#### [Problem]
Restate word for word the lines in the listing below, starting at the line containing "#### Testing CPU Fallback" and ending at the line containing "- [Getting Started](getting-started)", both included; leave out the rest.

#### [Records supplied]
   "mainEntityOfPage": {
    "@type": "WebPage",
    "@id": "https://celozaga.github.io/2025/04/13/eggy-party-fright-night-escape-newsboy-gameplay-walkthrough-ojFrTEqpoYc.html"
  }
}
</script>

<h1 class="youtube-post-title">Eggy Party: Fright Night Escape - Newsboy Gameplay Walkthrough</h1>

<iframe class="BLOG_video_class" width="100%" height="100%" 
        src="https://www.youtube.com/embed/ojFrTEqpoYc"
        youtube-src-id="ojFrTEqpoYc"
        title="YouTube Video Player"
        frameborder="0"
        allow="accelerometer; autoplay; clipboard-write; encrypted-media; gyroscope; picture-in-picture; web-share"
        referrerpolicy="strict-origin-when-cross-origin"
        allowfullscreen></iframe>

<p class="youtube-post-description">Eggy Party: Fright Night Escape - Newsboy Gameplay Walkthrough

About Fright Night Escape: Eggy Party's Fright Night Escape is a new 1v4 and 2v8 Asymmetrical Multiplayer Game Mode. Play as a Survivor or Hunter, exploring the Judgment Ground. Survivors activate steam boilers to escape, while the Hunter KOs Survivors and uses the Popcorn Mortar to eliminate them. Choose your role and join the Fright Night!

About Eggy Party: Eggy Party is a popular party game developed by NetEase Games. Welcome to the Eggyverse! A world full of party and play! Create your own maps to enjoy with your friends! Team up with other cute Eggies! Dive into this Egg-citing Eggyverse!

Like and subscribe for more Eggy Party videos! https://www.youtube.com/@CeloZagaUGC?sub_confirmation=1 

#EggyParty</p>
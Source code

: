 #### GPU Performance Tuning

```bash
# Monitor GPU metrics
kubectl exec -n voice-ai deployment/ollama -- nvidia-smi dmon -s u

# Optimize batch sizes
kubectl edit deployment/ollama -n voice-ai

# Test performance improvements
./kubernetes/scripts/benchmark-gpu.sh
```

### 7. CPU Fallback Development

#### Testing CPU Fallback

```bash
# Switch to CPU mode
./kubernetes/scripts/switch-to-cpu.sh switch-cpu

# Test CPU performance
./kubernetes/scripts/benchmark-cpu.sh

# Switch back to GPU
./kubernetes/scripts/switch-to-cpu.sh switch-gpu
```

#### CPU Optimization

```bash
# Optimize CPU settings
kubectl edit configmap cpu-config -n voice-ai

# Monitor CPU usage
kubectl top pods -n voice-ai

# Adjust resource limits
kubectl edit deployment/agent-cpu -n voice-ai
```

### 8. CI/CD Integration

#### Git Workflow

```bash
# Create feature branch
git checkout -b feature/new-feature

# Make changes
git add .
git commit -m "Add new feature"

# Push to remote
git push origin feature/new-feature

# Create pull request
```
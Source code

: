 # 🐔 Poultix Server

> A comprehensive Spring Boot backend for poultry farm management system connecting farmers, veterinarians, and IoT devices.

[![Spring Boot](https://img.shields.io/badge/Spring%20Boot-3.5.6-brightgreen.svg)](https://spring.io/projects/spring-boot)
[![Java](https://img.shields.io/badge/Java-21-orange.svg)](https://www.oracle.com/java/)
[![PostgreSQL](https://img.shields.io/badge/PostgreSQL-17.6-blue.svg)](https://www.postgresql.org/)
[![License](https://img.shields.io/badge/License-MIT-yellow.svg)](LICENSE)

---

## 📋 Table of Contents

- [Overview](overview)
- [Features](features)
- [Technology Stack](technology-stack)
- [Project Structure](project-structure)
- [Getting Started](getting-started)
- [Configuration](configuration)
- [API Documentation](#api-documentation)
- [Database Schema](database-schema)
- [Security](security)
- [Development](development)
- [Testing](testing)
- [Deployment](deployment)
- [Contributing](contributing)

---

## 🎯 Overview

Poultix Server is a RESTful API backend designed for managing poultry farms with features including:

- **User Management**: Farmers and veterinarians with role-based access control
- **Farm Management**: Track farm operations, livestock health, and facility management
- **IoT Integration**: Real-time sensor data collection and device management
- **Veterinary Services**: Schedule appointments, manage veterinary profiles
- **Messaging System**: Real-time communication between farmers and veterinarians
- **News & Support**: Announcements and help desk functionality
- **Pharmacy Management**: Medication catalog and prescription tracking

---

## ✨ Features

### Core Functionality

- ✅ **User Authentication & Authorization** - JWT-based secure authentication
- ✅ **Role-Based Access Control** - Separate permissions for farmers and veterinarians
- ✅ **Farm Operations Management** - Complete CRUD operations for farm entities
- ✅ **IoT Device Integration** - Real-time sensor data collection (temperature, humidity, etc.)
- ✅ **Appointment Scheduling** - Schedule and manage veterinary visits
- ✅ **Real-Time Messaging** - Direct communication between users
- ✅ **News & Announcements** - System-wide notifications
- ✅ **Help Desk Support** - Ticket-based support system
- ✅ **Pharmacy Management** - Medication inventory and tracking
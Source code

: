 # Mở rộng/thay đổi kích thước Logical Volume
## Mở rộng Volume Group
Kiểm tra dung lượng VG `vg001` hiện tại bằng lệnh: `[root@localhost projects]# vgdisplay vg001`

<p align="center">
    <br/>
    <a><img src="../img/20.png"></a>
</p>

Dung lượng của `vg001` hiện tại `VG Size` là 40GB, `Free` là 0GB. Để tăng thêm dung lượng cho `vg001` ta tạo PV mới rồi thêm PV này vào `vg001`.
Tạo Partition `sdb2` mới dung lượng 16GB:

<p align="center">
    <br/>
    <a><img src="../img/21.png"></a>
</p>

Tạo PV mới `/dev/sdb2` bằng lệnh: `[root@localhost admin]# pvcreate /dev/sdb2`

#### [Task solution]
#### Testing CPU Fallback

```bash
# Switch to CPU mode
./kubernetes/scripts/switch-to-cpu.sh switch-cpu

# Test CPU performance
./kubernetes/scripts/benchmark-cpu.sh

# Switch back to GPU
./kubernetes/scripts/switch-to-cpu.sh switch-gpu
```

#### CPU Optimization

```bash
# Optimize CPU settings
kubectl edit configmap cpu-config -n voice-ai

# Monitor CPU usage
kubectl top pods -n voice-ai

# Adjust resource limits
kubectl edit deployment/agent-cpu -n voice-ai
```

### 8. CI/CD Integration

#### Git Workflow

```bash
# Create feature branch
git checkout -b feature/new-feature

# Make changes
git add .
git commit -m "Add new feature"

# Push to remote
git push origin feature/new-feature

# Create pull request
```
Source code

: # 🐔 Poultix Server

> A comprehensive Spring Boot backend for poultry farm management system connecting farmers, veterinarians, and IoT devices.

[![Spring Boot](https://img.shields.io/badge/Spring%20Boot-3.5.6-brightgreen.svg)](https://spring.io/projects/spring-boot)
[![Java](https://img.shields.io/badge/Java-21-orange.svg)](https://www.oracle.com/java/)
[![PostgreSQL](https://img.shields.io/badge/PostgreSQL-17.6-blue.svg)](https://www.postgresql.org/)
[![License](https://img.shields.io/badge/License-MIT-yellow.svg)](LICENSE)

---

## 📋 Table of Contents

- [Overview](overview)
- [Features](features)
- [Technology Stack](technology-stack)
- [Project Structure](project-structure)
- [Getting Started](getting-started)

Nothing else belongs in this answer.